Some people will tell you the most important thing in a business is profit. Others will say, of small businesses in particular the most important thing is cash flow. If you are part of the remainder of people who will stand there and wonder what the difference is and if it even matters this is the right place for you to be. There is so much we have to understand in business and throwing this profit versus cash flow on top makes it all the more a daunting task. So, what’s what?

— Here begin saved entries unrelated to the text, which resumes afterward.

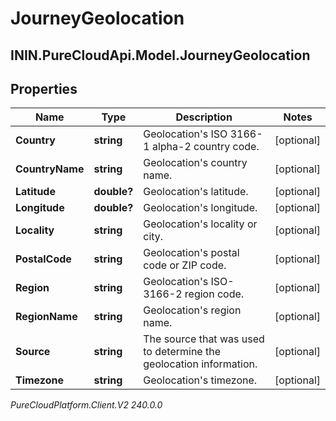 # JourneyGeolocation

## ININ.PureCloudApi.Model.JourneyGeolocation

## Properties

|Name | Type | Description | Notes|
|------------ | ------------- | ------------- | -------------|
| **Country** | **string** | Geolocation&#39;s ISO 3166-1 alpha-2 country code. | [optional] |
| **CountryName** | **string** | Geolocation&#39;s country name. | [optional] |
| **Latitude** | **double?** | Geolocation&#39;s latitude. | [optional] |
| **Longitude** | **double?** | Geolocation&#39;s longitude. | [optional] |
| **Locality** | **string** | Geolocation&#39;s locality or city. | [optional] |
| **PostalCode** | **string** | Geolocation&#39;s postal code or ZIP code. | [optional] |
| **Region** | **string** | Geolocation&#39;s ISO-3166-2 region code. | [optional] |
| **RegionName** | **string** | Geolocation&#39;s region name. | [optional] |
| **Source** | **string** | The source that was used to determine the geolocation information. | [optional] |
| **Timezone** | **string** | Geolocation&#39;s timezone. | [optional] |



_PureCloudPlatform.Client.V2 240.0.0_
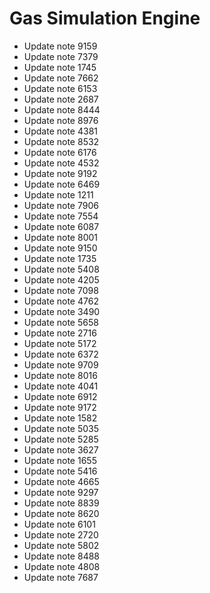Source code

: # Gas Simulation Engine
- Update note 9159
- Update note 7379
- Update note 1745
- Update note 7662
- Update note 6153
- Update note 2687
- Update note 8444
- Update note 8976
- Update note 4381
- Update note 8532
- Update note 6176
- Update note 4532
- Update note 9192
- Update note 6469
- Update note 1211
- Update note 7906
- Update note 7554
- Update note 6087
- Update note 8001
- Update note 9150
- Update note 1735
- Update note 5408
- Update note 4205
- Update note 7098
- Update note 4762
- Update note 3490
- Update note 5658
- Update note 2716
- Update note 5172
- Update note 6372
- Update note 9709
- Update note 8016
- Update note 4041
- Update note 6912
- Update note 9172
- Update note 1582
- Update note 5035
- Update note 5285
- Update note 3627
- Update note 1655
- Update note 5416
- Update note 4665
- Update note 9297
- Update note 8839
- Update note 8620
- Update note 6101
- Update note 2720
- Update note 5802
- Update note 8488
- Update note 4808
- Update note 7687
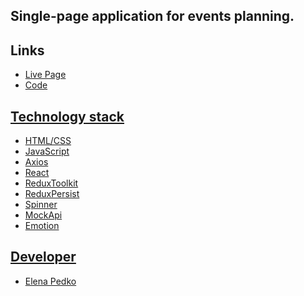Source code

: ## Single-page application for events planning. 


## Links
<ul>
	<li><a href="hhttps://elenaods.github.io/event-planner/">Live Page</li>
	<li><a href="https://github.com/ElenaOds/event-planner">Code</li>
</ul>

## Technology stack
<ul>
	<li>HTML/CSS</li>
	<li>JavaScript</li>
	<li>Axios</li>
	<li>React</li>
	<li>ReduxToolkit</li>
    <li>ReduxPersist</li>
	<li>Spinner</li>
    <li>MockApi</li>
    <li>Emotion</li>
</ul>

## Developer

<ul>
	<li><a href="https://github.com/ElenaOds">Elena Pedko</li>
</ul>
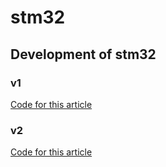 # stm32
## Development of stm32
### v1
[Code for this article](https://qiita.com/mitazet/items/59f953ecfaadd3092e08)
### v2
[Code for this article](https://qiita.com/mitazet/items/002e103380ee318c6ee2)
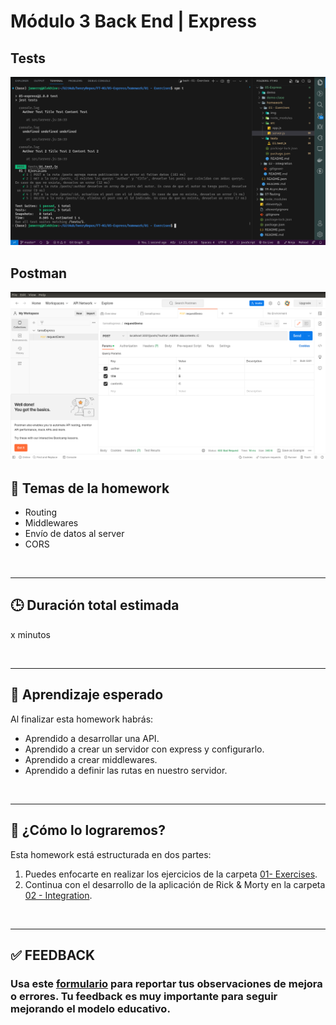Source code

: # **Módulo 3 Back End | Express**

## Tests
![tests](imgs/tests.png)

## Postman
![postman](imgs/postman.png)

## **📌 Temas de la homework**

-  Routing
-  Middlewares
-  Envío de datos al server
-  CORS

<br />

---

## **🕒 Duración total estimada**

x minutos

<br />

---

## **🔎 Aprendizaje esperado**

Al finalizar esta homework habrás:

-  Aprendido a desarrollar una API.
-  Aprendido a crear un servidor con express y configurarlo.
-  Aprendido a crear middlewares.
-  Aprendido a definir las rutas en nuestro servidor.

<br />

---

## **📎 ¿Cómo lo lograremos?**

Esta homework está estructurada en dos partes:

1. Puedes enfocarte en realizar los ejercicios de la carpeta [01- Exercises](./01%20-%20Exercises/README.md).
2. Continua con el desarrollo de la aplicación de Rick & Morty en la carpeta [02 - Integration](./02%20-%20Integration/).

</br >

---

## **✅ FEEDBACK**

### Usa este [**formulario**](https://docs.google.com/forms/d/e/1FAIpQLSe1MybH_Y-xcp1RP0jKPLndLdJYg8cwyHkSb9MwSrEjoxyzWg/viewform) para reportar tus observaciones de mejora o errores. Tu feedback es muy importante para seguir mejorando el modelo educativo.
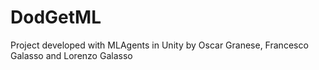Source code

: # DodGetML
Project developed with MLAgents in Unity by Oscar Granese, Francesco Galasso and Lorenzo Galasso
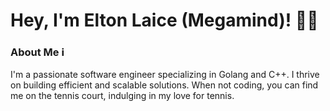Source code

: # Hey, I'm Elton Laice (Megamind)! 👨‍💻

### About Me ℹ️
I'm a passionate software engineer specializing in Golang and C++. I thrive on building efficient and scalable solutions. When not coding, you can find me on the tennis court, indulging in my love for tennis.
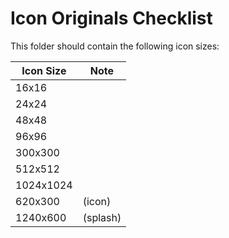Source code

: # Icon Originals Checklist

This folder should contain the following icon sizes:

| Icon Size | Note |
| --------- | ---- |
| 16x16     | |
| 24x24     | |
| 48x48     | |
| 96x96     | |
| 300x300   | |
| 512x512   | |
| 1024x1024 | |
| 620x300   | (icon) |
| 1240x600  | (splash) |

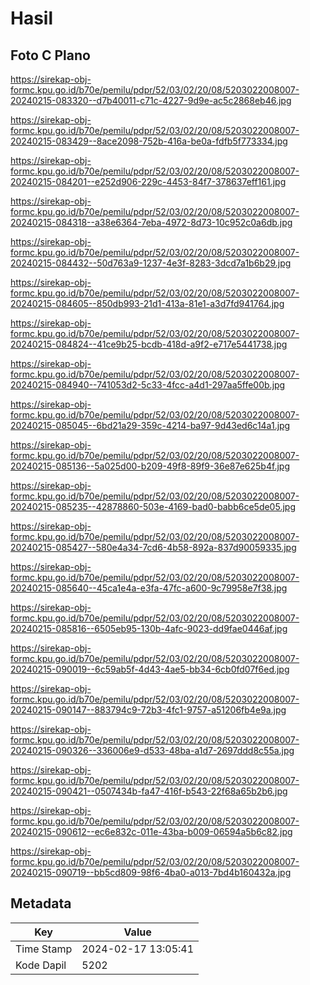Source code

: # Hasil

## Foto C Plano

https://sirekap-obj-formc.kpu.go.id/b70e/pemilu/pdpr/52/03/02/20/08/5203022008007-20240215-083320--d7b40011-c71c-4227-9d9e-ac5c2868eb46.jpg

https://sirekap-obj-formc.kpu.go.id/b70e/pemilu/pdpr/52/03/02/20/08/5203022008007-20240215-083429--8ace2098-752b-416a-be0a-fdfb5f773334.jpg

https://sirekap-obj-formc.kpu.go.id/b70e/pemilu/pdpr/52/03/02/20/08/5203022008007-20240215-084201--e252d906-229c-4453-84f7-378637eff161.jpg

https://sirekap-obj-formc.kpu.go.id/b70e/pemilu/pdpr/52/03/02/20/08/5203022008007-20240215-084318--a38e6364-7eba-4972-8d73-10c952c0a6db.jpg

https://sirekap-obj-formc.kpu.go.id/b70e/pemilu/pdpr/52/03/02/20/08/5203022008007-20240215-084432--50d763a9-1237-4e3f-8283-3dcd7a1b6b29.jpg

https://sirekap-obj-formc.kpu.go.id/b70e/pemilu/pdpr/52/03/02/20/08/5203022008007-20240215-084605--850db993-21d1-413a-81e1-a3d7fd941764.jpg

https://sirekap-obj-formc.kpu.go.id/b70e/pemilu/pdpr/52/03/02/20/08/5203022008007-20240215-084824--41ce9b25-bcdb-418d-a9f2-e717e5441738.jpg

https://sirekap-obj-formc.kpu.go.id/b70e/pemilu/pdpr/52/03/02/20/08/5203022008007-20240215-084940--741053d2-5c33-4fcc-a4d1-297aa5ffe00b.jpg

https://sirekap-obj-formc.kpu.go.id/b70e/pemilu/pdpr/52/03/02/20/08/5203022008007-20240215-085045--6bd21a29-359c-4214-ba97-9d43ed6c14a1.jpg

https://sirekap-obj-formc.kpu.go.id/b70e/pemilu/pdpr/52/03/02/20/08/5203022008007-20240215-085136--5a025d00-b209-49f8-89f9-36e87e625b4f.jpg

https://sirekap-obj-formc.kpu.go.id/b70e/pemilu/pdpr/52/03/02/20/08/5203022008007-20240215-085235--42878860-503e-4169-bad0-babb6ce5de05.jpg

https://sirekap-obj-formc.kpu.go.id/b70e/pemilu/pdpr/52/03/02/20/08/5203022008007-20240215-085427--580e4a34-7cd6-4b58-892a-837d90059335.jpg

https://sirekap-obj-formc.kpu.go.id/b70e/pemilu/pdpr/52/03/02/20/08/5203022008007-20240215-085640--45ca1e4a-e3fa-47fc-a600-9c79958e7f38.jpg

https://sirekap-obj-formc.kpu.go.id/b70e/pemilu/pdpr/52/03/02/20/08/5203022008007-20240215-085816--6505eb95-130b-4afc-9023-dd9fae0446af.jpg

https://sirekap-obj-formc.kpu.go.id/b70e/pemilu/pdpr/52/03/02/20/08/5203022008007-20240215-090019--6c59ab5f-4d43-4ae5-bb34-6cb0fd07f6ed.jpg

https://sirekap-obj-formc.kpu.go.id/b70e/pemilu/pdpr/52/03/02/20/08/5203022008007-20240215-090147--883794c9-72b3-4fc1-9757-a51206fb4e9a.jpg

https://sirekap-obj-formc.kpu.go.id/b70e/pemilu/pdpr/52/03/02/20/08/5203022008007-20240215-090326--336006e9-d533-48ba-a1d7-2697ddd8c55a.jpg

https://sirekap-obj-formc.kpu.go.id/b70e/pemilu/pdpr/52/03/02/20/08/5203022008007-20240215-090421--0507434b-fa47-416f-b543-22f68a65b2b6.jpg

https://sirekap-obj-formc.kpu.go.id/b70e/pemilu/pdpr/52/03/02/20/08/5203022008007-20240215-090612--ec6e832c-011e-43ba-b009-06594a5b6c82.jpg

https://sirekap-obj-formc.kpu.go.id/b70e/pemilu/pdpr/52/03/02/20/08/5203022008007-20240215-090719--bb5cd809-98f6-4ba0-a013-7bd4b160432a.jpg


## Metadata

| Key        | Value               |
| ---------- | ------------------- |
| Time Stamp | 2024-02-17 13:05:41 |
| Kode Dapil | 5202                |



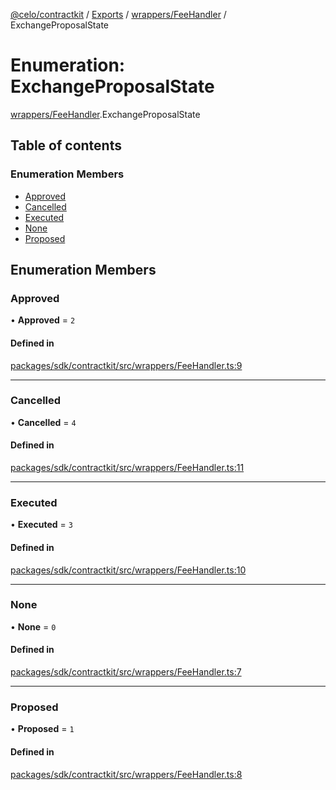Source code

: [@celo/contractkit](../README.md) / [Exports](../modules.md) / [wrappers/FeeHandler](../modules/wrappers_FeeHandler.md) / ExchangeProposalState

# Enumeration: ExchangeProposalState

[wrappers/FeeHandler](../modules/wrappers_FeeHandler.md).ExchangeProposalState

## Table of contents

### Enumeration Members

- [Approved](wrappers_FeeHandler.ExchangeProposalState.md#approved)
- [Cancelled](wrappers_FeeHandler.ExchangeProposalState.md#cancelled)
- [Executed](wrappers_FeeHandler.ExchangeProposalState.md#executed)
- [None](wrappers_FeeHandler.ExchangeProposalState.md#none)
- [Proposed](wrappers_FeeHandler.ExchangeProposalState.md#proposed)

## Enumeration Members

### Approved

• **Approved** = ``2``

#### Defined in

[packages/sdk/contractkit/src/wrappers/FeeHandler.ts:9](https://github.com/celo-org/developer-tooling/blob/master/packages/sdk/contractkit/src/wrappers/FeeHandler.ts#L9)

___

### Cancelled

• **Cancelled** = ``4``

#### Defined in

[packages/sdk/contractkit/src/wrappers/FeeHandler.ts:11](https://github.com/celo-org/developer-tooling/blob/master/packages/sdk/contractkit/src/wrappers/FeeHandler.ts#L11)

___

### Executed

• **Executed** = ``3``

#### Defined in

[packages/sdk/contractkit/src/wrappers/FeeHandler.ts:10](https://github.com/celo-org/developer-tooling/blob/master/packages/sdk/contractkit/src/wrappers/FeeHandler.ts#L10)

___

### None

• **None** = ``0``

#### Defined in

[packages/sdk/contractkit/src/wrappers/FeeHandler.ts:7](https://github.com/celo-org/developer-tooling/blob/master/packages/sdk/contractkit/src/wrappers/FeeHandler.ts#L7)

___

### Proposed

• **Proposed** = ``1``

#### Defined in

[packages/sdk/contractkit/src/wrappers/FeeHandler.ts:8](https://github.com/celo-org/developer-tooling/blob/master/packages/sdk/contractkit/src/wrappers/FeeHandler.ts#L8)
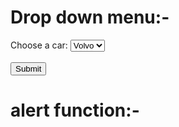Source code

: # Drop down menu:-

<form action="/action_page.php">
  <label for="cars">Choose a car:</label>
  <select name="cars" id="cars">
    <option value="volvo">Volvo</option>
    <option value="saab">Saab</option>
    <option value="opel">Opel</option>
    <option value="audi">Audi</option>
  </select>
  <br><br>
  <input type="submit" value="Submit">
</form>


# alert function:-
<html>
   <head>   
      <script type = "text/javascript">
            function fun() {


               alert ("This is an alert dialog box");
            }
            </script>     
   </head>
   
   <body>
      <p> Click the following button to see the effect </p>      
      <form>
         <input type = "button" value = "Click me" onclick = "fun();" />
      </form>     
   </body>
</html>

# nav bar (final v.01)

<header class="text-gray-600 body-font">
        <div class="container mx-auto flex flex-wrap p-5 flex-col md:flex-row items-center">
          <nav class="flex lg:w-2/5 flex-wrap items-center text-base md:ml-auto">
            <a class="mr-5 hover:text-gray-900" href="index.html">Home</a>
            <a class="mr-5 hover:text-gray-900" href="Traininfo.html"> Trains </a>
            <a class="mr-5 hover:text-gray-900" href="contactus.html">Contact us</a> </a>
            <a class="hover:text-gray-900" href="aboutus.html" >About us</a>
          </nav>
          <a class="flex order-first lg:order-none lg:w-1/5 title-font font-medium items-center text-gray-900 lg:items-center lg:justify-center mb-4 md:mb-0">
          <span class="ml-3 text-xl">Railway Management System</span>
          </a>
          <div class="lg:w-2/5 inline-flex lg:justify-end ml-5 lg:ml-0">
            <button class="inline-flex items-center bg-gray-100 border-0 py-1 px-3 focus:outline-none hover:bg-gray-200 rounded text-base mt-4 md:mt-0" ><a href="pnrstart.html">PNR Status</a>
            </button>
          </div>
        </div>
      </header>
 # css file path link
 <link href="https://unpkg.com/tailwindcss@^2/dist/tailwind.min.css" rel="stylesheet">


 # php code for connection 
     <?php
    function OpenCon()
     {
     $dbhost = "localhost";
     $dbuser = "root";
     $dbpass = "1234";
     $db = "example";
     $conn = new mysqli($dbhost, $dbuser, $dbpass,$db) or die("Connect failed: %s\n". $conn -> error);
     
     return $conn;
     }
     
    function CloseCon($conn)
     {
     $conn -> close();
     }
       
    ?> 


# config (php)
<?php

$host = "localhost";
$user ="root";
$pwd = "";
$db ="dbmini";
$connect = mysqli_connect($host,$user,$pwd,$db);

?>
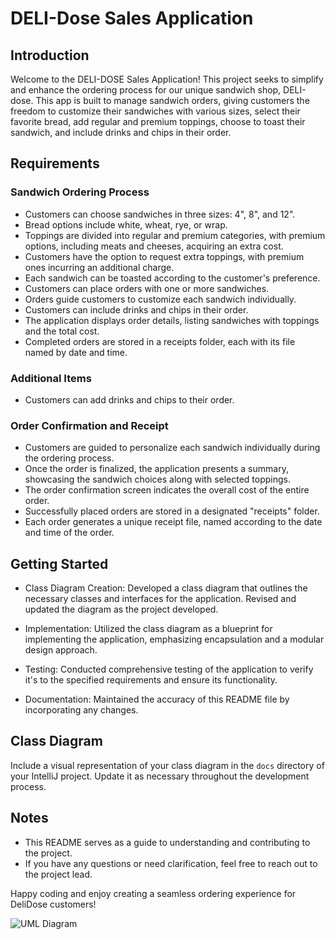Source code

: # DELI-Dose Sales Application
 
## Introduction

Welcome to the DELI-DOSE Sales Application!
This project seeks to simplify and enhance the ordering process for our unique sandwich shop, DELI-dose.
This app is built to manage sandwich orders, giving customers the freedom to customize their sandwiches with various sizes, 
select their favorite bread, add regular and premium toppings, choose to toast their sandwich, and include drinks and chips in their order.


## Requirements

### Sandwich Ordering Process

- Customers can choose sandwiches in three sizes: 4", 8", and 12".
- Bread options include white, wheat, rye, or wrap.
- Toppings are divided into regular and premium categories, with premium options, including meats and cheeses, acquiring an extra cost.
- Customers have the option to request extra toppings, with premium ones incurring an additional charge.
- Each sandwich can be toasted according to the customer's preference.
- Customers can place orders with one or more sandwiches.
- Orders guide customers to customize each sandwich individually.
- Customers can include drinks and chips in their order.
- The application displays order details, listing sandwiches with toppings and the total cost.
- Completed orders are stored in a receipts folder, each with its file named by date and time.

### Additional Items

- Customers can add drinks and chips to their order.

### Order Confirmation and Receipt

- Customers are guided to personalize each sandwich individually during the ordering process.
- Once the order is finalized, the application presents a summary, showcasing the sandwich choices along with selected toppings. 
- The order confirmation screen indicates the overall cost of the entire order. 
- Successfully placed orders are stored in a designated "receipts" folder. 
- Each order generates a unique receipt file, named according to the date and time of the order.

 
## Getting Started

- Class Diagram Creation: Developed a class diagram that outlines the necessary classes and interfaces for the application. Revised and updated the diagram as the project developed.

- Implementation: Utilized the class diagram as a blueprint for implementing the application, emphasizing encapsulation and a modular design approach.

- Testing: Conducted comprehensive testing of the application to verify it's to the specified requirements and ensure its functionality.

- Documentation: Maintained the accuracy of this README file by incorporating any changes.
 
 ## Class Diagram

 Include a visual representation of your class diagram in the `docs` directory of your IntelliJ project.
 Update it as necessary throughout the development process.

 ## Notes

 - This README serves as a guide to understanding and contributing to the project.
 - If you have any questions or need clarification, feel free to reach out to the project lead.

 Happy coding and enjoy creating a seamless ordering experience for DeliDose customers!


![UML Diagram](https://github.com/SleamanAbdelhadi/deli-dose/assets/147070134/b904a3e0-99ab-4560-aa74-d2e7b2eafba5)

Profit is where we will start. It is a measure of the residual value realised after completing a transaction. In simpler English, it is the difference between the revenue realised from providing a product and the cost of providing the product. Simple. However, there are things we have to consider in this definition. Profit does not just include product costs but additional costs associated with making the product available. If you sold eggs for example the cost of packaging and transportation of the eggs also goes into the cost. Profit is the measure of how well a business is performing in terms of increasing the wealth of the owners of the business.

Cash flow

Cash flow on the other hand is a measure of how much money flows through the business. We are analysing how much and how fast money is coming into and out of the business. To explain this in simple terms let us imagine a bucket with a hole in it. If money were water, the water we put in the bucket would be cash coming into the business while the water that leaks out of the hole is money flowing out of the business. The outflows representing payments that need to make. If you can put water in the bucket faster than it leaks out, you will have a build-up of water. If you cannot add water as fast as it leaks out you will run dry. You will cease to make payments which will obviously upset your creditors at best and stop them from doing business with you at worst.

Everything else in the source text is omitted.